Section 806. Limitations on Suits by Holders.
No Holder of any CVR shall have any right by virtue or by availing
itself of any provision of this Agreement to institute any action or proceeding
at law or in equity or in bankruptcy or otherwise upon or under or with respect
to this Agreement, or for the appointment of a trustee, receiver, liquidator,
custodian or other similar official or for any other remedy hereunder, unless
such Holder previously shall have given to the Trustee written notice of default
and of the continuance thereof as hereinbefore provided, and unless also the
Holders of not less than 25% of the CVRs then Outstanding shall have made
written request upon the Trustee to institute such action or proceedings in its
own name as trustee hereunder and shall have offered to the Trustee such
reasonable indemnity as it may require against the costs, expenses and
liabilities to be incurred therein or thereby and the Trustee for 60 days after
its receipt of such notice, request and offer of indemnity shall have failed to
institute any such action or proceeding and no direction inconsistent with such
written request shall have been given to the Trustee pursuant to Section 809; it
being understood and intended, and being expressly covenanted by the taker and
Holder of every CVR with every other taker and Holder and the Trustee, that no
one or more Holders of CVRs shall have any right in any manner whatever by
virtue or by availing itself or themselves of any provision of this Agreement to
effect, disturb or prejudice the rights of any other such Holder of CVRs, or to
obtain or seek to obtain priority over or preference to any other such Holder or
to enforce any right under this Agreement, except in the manner herein provided
and for the equal, ratable and common benefit of all Holders of CVRs. For the
protection and enforcement of the provisions of this Section, each and every
Holder and the Trustee shall be entitled to such relief as can be given either
at law or in equity.
Section 807. Unconditional Right of Holders to Institute Certain Suits.
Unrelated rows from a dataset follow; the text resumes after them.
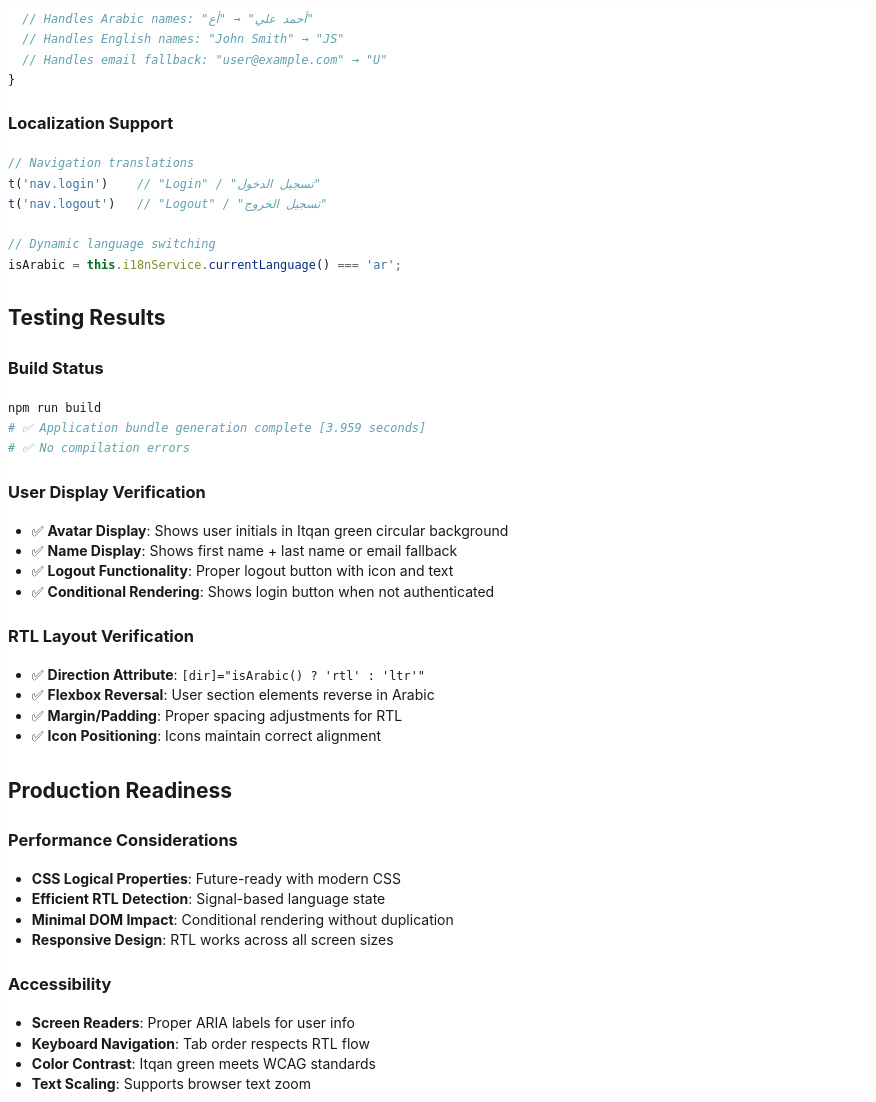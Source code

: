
 ```typescript
  // Handles Arabic names: "أحمد علي" → "أع"
  // Handles English names: "John Smith" → "JS"
  // Handles email fallback: "user@example.com" → "U"
}
```

### **Localization Support**
```typescript
// Navigation translations
t('nav.login')    // "Login" / "تسجيل الدخول"
t('nav.logout')   // "Logout" / "تسجيل الخروج"

// Dynamic language switching
isArabic = this.i18nService.currentLanguage() === 'ar';
```

## Testing Results

### **Build Status**
```bash
npm run build
# ✅ Application bundle generation complete [3.959 seconds]
# ✅ No compilation errors
```

### **User Display Verification**
- ✅ **Avatar Display**: Shows user initials in Itqan green circular background
- ✅ **Name Display**: Shows first name + last name or email fallback
- ✅ **Logout Functionality**: Proper logout button with icon and text
- ✅ **Conditional Rendering**: Shows login button when not authenticated

### **RTL Layout Verification**
- ✅ **Direction Attribute**: `[dir]="isArabic() ? 'rtl' : 'ltr'"`
- ✅ **Flexbox Reversal**: User section elements reverse in Arabic
- ✅ **Margin/Padding**: Proper spacing adjustments for RTL
- ✅ **Icon Positioning**: Icons maintain correct alignment

## Production Readiness

### **Performance Considerations**
- **CSS Logical Properties**: Future-ready with modern CSS
- **Efficient RTL Detection**: Signal-based language state
- **Minimal DOM Impact**: Conditional rendering without duplication
- **Responsive Design**: RTL works across all screen sizes

### **Accessibility**
- **Screen Readers**: Proper ARIA labels for user info
- **Keyboard Navigation**: Tab order respects RTL flow
- **Color Contrast**: Itqan green meets WCAG standards
- **Text Scaling**: Supports browser text zoom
Notwithstanding any other provision in this Agreement and any provision
of any CVR, the right of any Holder of any CVR to receive payment of the amounts
payable in respect of such CVR on or after the respective due dates expressed in
such CVR, or to institute suit for the enforcement of any such payment on or
after such respective dates, shall not be impaired or affected without the
consent of such Holder.
Section 808. Powers and Remedies Cumulative; Delay or Omission Not Waiver of
Default.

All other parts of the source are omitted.